The small mausoleum is located behind the large Gur-e-Amir mausoleum. It is wholly unimpressive from the outside a wholly impressive insde – with very old frescas and gold covered ceilings. We were able to climb down through a dark staired passage to the lower level where 2 burial markers lie.
This mausoleum located out in front of Gur-e-Amir mausoleum was a pleasant surprise. We had read that this mausoleum was now just souvenir shops, but we were quite happy to instead be provided an explanation (in English) about those buried in the space. Immediately following this discussion, there was a solemn, beautiful prayer sung by the man overseeing the mausoleum. His voice echoed beautifully within the mausoleum, the microtonal Islamic prayer was very moving.
Other Mosques and Mausoleums
We located the Imom Mosque, Hoja-Nisbatdor Mosque, Makhdumi Khorezm Mosque and Koroboy Oksokol Mosque. We tried to locate, but were unsuccessful in finding Ishratkhana Mausoleum, Hodja Abdi Darun Mausoleum, and the synagogue in the Jewish Quarter.
We were thoroughly pleased with Antica. The family staff was very kind and welcoming. There were several family members that spoke English well. We paid $40 per night and were provided with an amazing breakfast each morning as a part of the price. They had various services to offer. We took them up on buying train tickets for us after our ordeal at Tashkent.
One nice touch is that they noticed while registering our passports that it was Angie’s birthday. They returned with a good portion of their family and sung happy birthday, and even presented Angie with a small embroidered bag as a gift. A truly nice touch from some very good people.

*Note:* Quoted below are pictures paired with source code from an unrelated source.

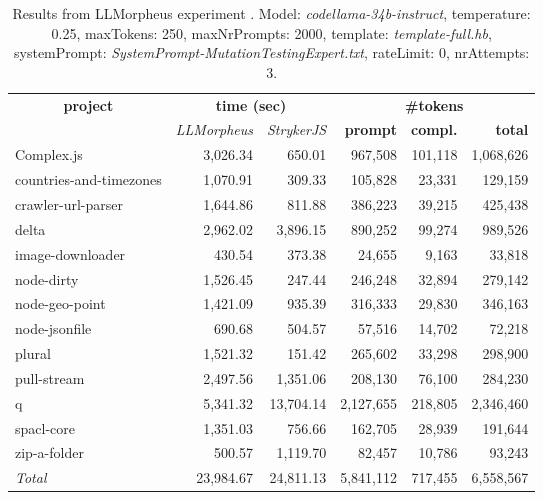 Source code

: 
\begin{table*}[hbt!]
\centering
{\scriptsize
\begin{tabular}{l||r|r|r|r|r}
\multicolumn{1}{c|}{\bf project} & \multicolumn{2}{|c|}{\bf time (sec)} & \multicolumn{3}{|c|}{\bf \#tokens} \\
               & {\it LLMorpheus} & {\it StrykerJS} & {\bf prompt} & {\bf compl.} & {\bf total} \\
\hline
  Complex.js & 3,026.34 & 650.01 & 967,508 & 101,118 & 1,068,626 \\ 
countries-and-timezones & 1,070.91 & 309.33 & 105,828 & 23,331 & 129,159 \\ 
crawler-url-parser & 1,644.86 & 811.88 & 386,223 & 39,215 & 425,438 \\ 
delta & 2,962.02 & 3,896.15 & 890,252 & 99,274 & 989,526 \\ 
image-downloader & 430.54 & 373.38 & 24,655 & 9,163 & 33,818 \\ 
node-dirty & 1,526.45 & 247.44 & 246,248 & 32,894 & 279,142 \\ 
node-geo-point & 1,421.09 & 935.39 & 316,333 & 29,830 & 346,163 \\ 
node-jsonfile & 690.68 & 504.57 & 57,516 & 14,702 & 72,218 \\ 
plural & 1,521.32 & 151.42 & 265,602 & 33,298 & 298,900 \\ 
pull-stream & 2,497.56 & 1,351.06 & 208,130 & 76,100 & 284,230 \\ 
q & 5,341.32 & 13,704.14 & 2,127,655 & 218,805 & 2,346,460 \\ 
spacl-core & 1,351.03 & 756.66 & 162,705 & 28,939 & 191,644 \\ 
zip-a-folder & 500.57 & 1,119.70 & 82,457 & 10,786 & 93,243 \\ 
\hline
  \textit{Total} & 23,984.67 & 24,811.13 & 5,841,112 & 717,455 & 6,558,567 \\
  \end{tabular}
  }
  \\[2mm]
  \caption{Results from LLMorpheus experiment .
    Model: \textit{codellama-34b-instruct}, 
    temperature: 0.25, 
    maxTokens: 250, 
    maxNrPrompts: 2000, 
    template: \textit{template-full.hb}, 
    systemPrompt: \textit{SystemPrompt-MutationTestingExpert.txt}, 
    rateLimit: 0, 
    nrAttempts: 3.  
  }
  \label{table:Cost:run351:codellama-34b-instruct:template-full.hb:0.25}
\end{table*}
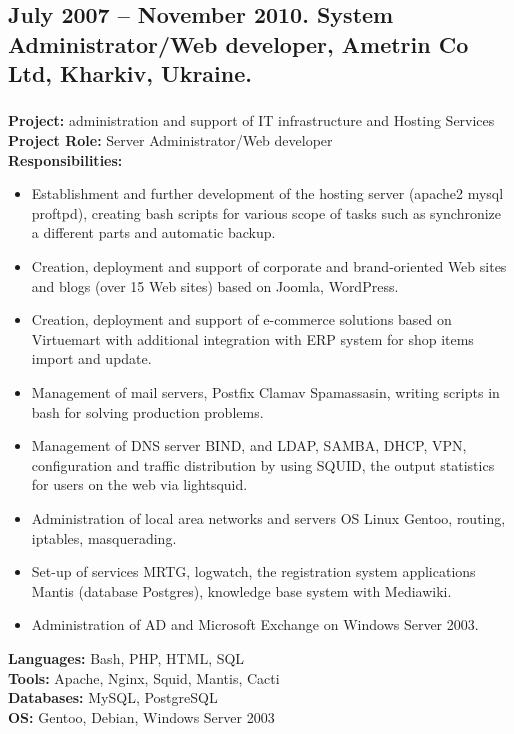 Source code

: \documentclass[letterpaper]{article}
\begin{document}
\subsection{July 2007 – November 2010. System Administrator/Web developer, Ametrin Co Ltd, Kharkiv, Ukraine.}
\label{sec-2-2}
\subsubsection{}
\label{sec-2-2-1}
\textbf{Project:} administration and support of IT infrastructure and Hosting Services\\
\textbf{Project Role:}  Server Administrator/Web developer\\
\textbf{Responsibilities:}\\
\begin{itemize}
\item Establishment and further development of the hosting server (apache2 mysql proftpd), creating bash scripts for various scope of tasks such as synchronize a different parts and automatic backup.
\item Creation, deployment and support of corporate and brand-oriented Web sites and blogs (over 15 Web sites) based on Joomla, WordPress.
\item Creation, deployment and support of e-commerce solutions based on Virtuemart with additional integration with ERP system for shop items import and update.
\item Management of mail servers, Postfix Clamav Spamassasin, writing scripts in bash for solving production problems.
\item Management of DNS server BIND, and LDAP, SAMBA, DHCP, VPN, configuration and traffic distribution by using SQUID, the output statistics for users on the web via lightsquid.
\item Administration of local area networks and servers OS Linux Gentoo, routing, iptables, masquerading.
\item Set-up of services MRTG, logwatch, the registration system applications Mantis (database Postgres), knowledge base system with Mediawiki.
\item Administration of AD and Microsoft Exchange on Windows Server 2003.
\end{itemize}
\textbf{Languages:} Bash, PHP,  HTML, SQL\\
\textbf{Tools:}  Apache, Nginx, Squid, Mantis, Cacti\\
\textbf{Databases:} MySQL, PostgreSQL\\
\textbf{OS:} Gentoo, Debian, Windows Server 2003\\
\end{document}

The train station was easy to navigate and the staff/security were friendly and helpful. Since Antica had purchased our tickets for us, we didn’t have to worry about that aspect. The train ride from Samarkand to Bukhara was 21000 som and an easy 3 hour ride.
We didn’t have as much authentic Uzbek food in Samarkand for a number of reasons, partially due to rainy weather combined with distance from our hotel and the main attractions to the Russian side of town where most of the eateries and partly due to trying to save some money.
We arrives on Angie’s birthday and intended to walk over to a nice restaurant on the Russian side of town, but a downpour broke out. We ran to a nearby eatery, the only one we’d seen, and ordered a salami pizza. The dough was great – Uzbeks know their bread – but the salami was summer sausage and sliced Oscar Meyer hotdogs. It was OK.
We did try shashlyk, which we greatly enjoyed. Shashlyk is meats and sometimes vegetables on a long flat shish grilled over hot coals. We had a ground mutton shish, one with chicken and tomatoes, and one with prices of mutton and onions with bread, yoghurt and salad. Very yummy.